COMPANION MONUMENTS – TOGETHER FOREVER

Many times when a spouse passes, the surviving spouse will purchase a double or companion monument.  This means that the headstone, footstone, or anything else that is being used to mark the grave, is now centered over 2 graves as opposed to just one.  This kind of monument arrangement offers significant benefits over going with a conventional single monument at the time, and then matching another single later on:

To begin with, most people are concerned about cost, and even though the monument is bigger and costs more than a single monument upfront, in the long term it turns out to be cost-effective.  Whether granite or bronze, companion monuments require more material than a single monument.  When the surviving spouse passes though, the only thing left to do is engrave the empty side of the monument, which is a lot less expensive than purchasing a brand new monument.  Materials also fluctuate in cost, and knowing that engraving is the only future task to complete will leave you with financial piece of mind.

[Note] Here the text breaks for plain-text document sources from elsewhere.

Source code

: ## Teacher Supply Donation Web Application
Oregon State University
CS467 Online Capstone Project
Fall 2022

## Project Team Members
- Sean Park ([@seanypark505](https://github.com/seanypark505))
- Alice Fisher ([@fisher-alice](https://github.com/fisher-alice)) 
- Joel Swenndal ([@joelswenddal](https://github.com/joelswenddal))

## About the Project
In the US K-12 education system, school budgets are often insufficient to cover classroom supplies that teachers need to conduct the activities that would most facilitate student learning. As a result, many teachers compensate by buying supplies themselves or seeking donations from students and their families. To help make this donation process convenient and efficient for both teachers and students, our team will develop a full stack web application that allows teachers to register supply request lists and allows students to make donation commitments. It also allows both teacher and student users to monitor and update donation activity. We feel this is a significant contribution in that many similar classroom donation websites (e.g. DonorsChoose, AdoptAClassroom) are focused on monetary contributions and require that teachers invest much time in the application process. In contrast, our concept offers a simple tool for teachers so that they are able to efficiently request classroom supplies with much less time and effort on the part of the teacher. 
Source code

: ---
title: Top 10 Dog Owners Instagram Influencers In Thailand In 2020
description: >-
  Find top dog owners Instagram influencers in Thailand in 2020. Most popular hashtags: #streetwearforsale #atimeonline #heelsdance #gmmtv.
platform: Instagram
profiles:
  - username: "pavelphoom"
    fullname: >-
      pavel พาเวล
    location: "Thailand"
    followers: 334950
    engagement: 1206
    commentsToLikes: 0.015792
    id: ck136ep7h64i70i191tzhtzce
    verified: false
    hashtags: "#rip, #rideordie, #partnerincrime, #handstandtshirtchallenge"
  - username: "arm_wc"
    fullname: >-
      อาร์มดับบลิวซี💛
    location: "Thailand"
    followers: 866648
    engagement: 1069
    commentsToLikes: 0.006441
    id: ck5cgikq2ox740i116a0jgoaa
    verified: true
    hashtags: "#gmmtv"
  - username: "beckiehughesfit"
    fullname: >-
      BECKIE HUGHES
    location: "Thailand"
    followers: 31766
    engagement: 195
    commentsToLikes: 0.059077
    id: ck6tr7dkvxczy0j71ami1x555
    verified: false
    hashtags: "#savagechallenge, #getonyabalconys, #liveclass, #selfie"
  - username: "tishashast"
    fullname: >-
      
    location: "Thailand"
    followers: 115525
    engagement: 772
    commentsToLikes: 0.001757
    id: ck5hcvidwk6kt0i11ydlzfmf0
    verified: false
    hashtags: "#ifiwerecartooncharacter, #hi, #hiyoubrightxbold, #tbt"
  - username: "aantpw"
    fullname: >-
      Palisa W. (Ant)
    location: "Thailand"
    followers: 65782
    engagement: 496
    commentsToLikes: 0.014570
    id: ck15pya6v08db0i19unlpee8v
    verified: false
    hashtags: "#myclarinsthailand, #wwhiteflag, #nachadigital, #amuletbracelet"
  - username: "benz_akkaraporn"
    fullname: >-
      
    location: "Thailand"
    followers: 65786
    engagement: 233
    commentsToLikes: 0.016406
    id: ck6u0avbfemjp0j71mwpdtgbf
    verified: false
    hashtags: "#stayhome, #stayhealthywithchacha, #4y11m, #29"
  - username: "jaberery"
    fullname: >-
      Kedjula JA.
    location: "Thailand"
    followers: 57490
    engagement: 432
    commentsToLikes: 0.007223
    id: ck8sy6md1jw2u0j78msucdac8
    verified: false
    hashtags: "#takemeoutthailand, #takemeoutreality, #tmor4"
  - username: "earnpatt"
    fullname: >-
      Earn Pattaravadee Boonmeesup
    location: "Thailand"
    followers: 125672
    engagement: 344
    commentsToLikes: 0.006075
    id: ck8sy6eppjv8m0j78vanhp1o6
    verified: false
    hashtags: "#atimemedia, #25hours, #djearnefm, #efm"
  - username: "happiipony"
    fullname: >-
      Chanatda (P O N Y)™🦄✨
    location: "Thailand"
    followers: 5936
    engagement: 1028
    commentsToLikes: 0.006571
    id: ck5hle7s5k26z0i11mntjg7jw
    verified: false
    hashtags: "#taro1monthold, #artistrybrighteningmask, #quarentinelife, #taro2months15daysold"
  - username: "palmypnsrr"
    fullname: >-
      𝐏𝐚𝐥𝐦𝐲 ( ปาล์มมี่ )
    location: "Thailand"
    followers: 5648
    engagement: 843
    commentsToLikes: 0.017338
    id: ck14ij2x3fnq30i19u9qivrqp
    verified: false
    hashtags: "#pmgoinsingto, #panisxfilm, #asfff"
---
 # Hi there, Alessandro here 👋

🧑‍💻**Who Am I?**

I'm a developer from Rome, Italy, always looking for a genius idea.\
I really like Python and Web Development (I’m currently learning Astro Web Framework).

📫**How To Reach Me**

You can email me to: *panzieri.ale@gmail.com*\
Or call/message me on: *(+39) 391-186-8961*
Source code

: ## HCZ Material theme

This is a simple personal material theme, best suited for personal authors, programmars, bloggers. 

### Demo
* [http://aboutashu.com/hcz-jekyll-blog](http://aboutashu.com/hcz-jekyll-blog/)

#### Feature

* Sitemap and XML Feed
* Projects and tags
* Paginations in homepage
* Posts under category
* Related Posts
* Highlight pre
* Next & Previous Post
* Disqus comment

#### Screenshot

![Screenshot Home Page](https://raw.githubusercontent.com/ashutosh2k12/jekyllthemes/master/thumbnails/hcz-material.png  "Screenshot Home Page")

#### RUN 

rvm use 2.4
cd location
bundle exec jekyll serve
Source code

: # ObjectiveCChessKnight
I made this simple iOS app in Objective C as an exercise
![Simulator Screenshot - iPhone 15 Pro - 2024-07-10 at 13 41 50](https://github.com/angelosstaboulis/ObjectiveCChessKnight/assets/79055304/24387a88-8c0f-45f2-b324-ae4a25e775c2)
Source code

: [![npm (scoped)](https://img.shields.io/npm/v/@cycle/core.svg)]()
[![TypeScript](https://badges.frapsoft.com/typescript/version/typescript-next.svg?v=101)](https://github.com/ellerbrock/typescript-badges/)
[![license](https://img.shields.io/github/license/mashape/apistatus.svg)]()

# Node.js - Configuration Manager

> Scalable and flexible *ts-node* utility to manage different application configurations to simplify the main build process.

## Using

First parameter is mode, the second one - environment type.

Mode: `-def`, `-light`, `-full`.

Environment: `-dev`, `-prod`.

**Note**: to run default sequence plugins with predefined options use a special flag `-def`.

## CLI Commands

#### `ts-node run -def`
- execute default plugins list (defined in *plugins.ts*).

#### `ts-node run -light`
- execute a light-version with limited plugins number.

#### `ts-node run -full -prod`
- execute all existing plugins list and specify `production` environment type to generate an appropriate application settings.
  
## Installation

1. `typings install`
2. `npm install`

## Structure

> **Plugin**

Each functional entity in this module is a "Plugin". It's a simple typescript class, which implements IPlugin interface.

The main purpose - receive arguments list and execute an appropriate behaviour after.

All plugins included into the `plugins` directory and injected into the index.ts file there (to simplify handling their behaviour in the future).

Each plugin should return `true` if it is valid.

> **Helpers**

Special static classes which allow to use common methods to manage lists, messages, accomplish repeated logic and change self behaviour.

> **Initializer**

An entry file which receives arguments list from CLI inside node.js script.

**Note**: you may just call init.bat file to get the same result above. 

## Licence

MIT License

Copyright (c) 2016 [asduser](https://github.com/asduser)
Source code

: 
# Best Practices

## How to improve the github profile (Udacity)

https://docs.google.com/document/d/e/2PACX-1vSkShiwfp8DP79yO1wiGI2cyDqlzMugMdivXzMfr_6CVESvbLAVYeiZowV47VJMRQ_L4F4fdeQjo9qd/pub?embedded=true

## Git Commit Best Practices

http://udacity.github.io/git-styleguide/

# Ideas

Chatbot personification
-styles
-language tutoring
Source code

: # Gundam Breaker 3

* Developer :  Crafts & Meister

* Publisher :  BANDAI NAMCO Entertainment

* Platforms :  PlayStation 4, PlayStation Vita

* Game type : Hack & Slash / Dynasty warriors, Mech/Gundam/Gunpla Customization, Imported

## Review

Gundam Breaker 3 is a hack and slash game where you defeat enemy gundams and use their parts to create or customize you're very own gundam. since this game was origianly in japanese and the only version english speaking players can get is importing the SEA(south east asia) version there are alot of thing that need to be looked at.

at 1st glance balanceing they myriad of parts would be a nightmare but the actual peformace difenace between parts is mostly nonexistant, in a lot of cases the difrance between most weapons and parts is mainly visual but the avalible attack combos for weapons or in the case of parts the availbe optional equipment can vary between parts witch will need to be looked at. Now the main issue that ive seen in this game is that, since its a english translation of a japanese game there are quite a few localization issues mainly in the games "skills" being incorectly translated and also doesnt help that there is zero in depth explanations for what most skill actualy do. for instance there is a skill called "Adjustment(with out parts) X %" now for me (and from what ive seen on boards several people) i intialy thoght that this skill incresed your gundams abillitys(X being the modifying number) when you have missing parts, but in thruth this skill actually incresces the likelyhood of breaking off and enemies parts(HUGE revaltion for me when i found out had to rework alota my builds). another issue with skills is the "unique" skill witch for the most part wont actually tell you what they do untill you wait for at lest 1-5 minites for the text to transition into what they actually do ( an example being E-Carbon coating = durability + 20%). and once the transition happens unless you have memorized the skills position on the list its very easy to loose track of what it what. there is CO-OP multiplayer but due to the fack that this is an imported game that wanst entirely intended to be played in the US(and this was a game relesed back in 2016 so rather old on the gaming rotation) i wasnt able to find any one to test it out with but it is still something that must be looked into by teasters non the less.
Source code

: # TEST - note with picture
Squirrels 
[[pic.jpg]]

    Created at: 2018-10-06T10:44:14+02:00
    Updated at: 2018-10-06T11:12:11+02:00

Secondly, just as couples like to be buried side by side, it is also preferred by many to share a joint monument.  The feelings of love and unity remain visible to all even after both individuals have passed.   Companion monuments leave room for separate inscriptions and emblems, while maintaining a look of togetherness.  Sometimes double monuments can be made of one piece of material, or separate pieces combined.  Either way the effect is achieved.

Lastly, because companion monuments are generally larger than individual ones, the family name on the stone will usually be accented.  A large visual of the family name makes it easier for cemetery visitors to find their loved ones, instead of scavenging around the cemetery.  In the event that more than two graves are owned at the location, a larger family name will create a general consensus that the area is occupied by that specific family.

Even though all of these benefits exist, some people still prefer to have their own single monuments, which is just as fine.  Remember, these monuments are up for you and your family members to be able to visit and remember your loved ones, so make arrangements based on your preferences.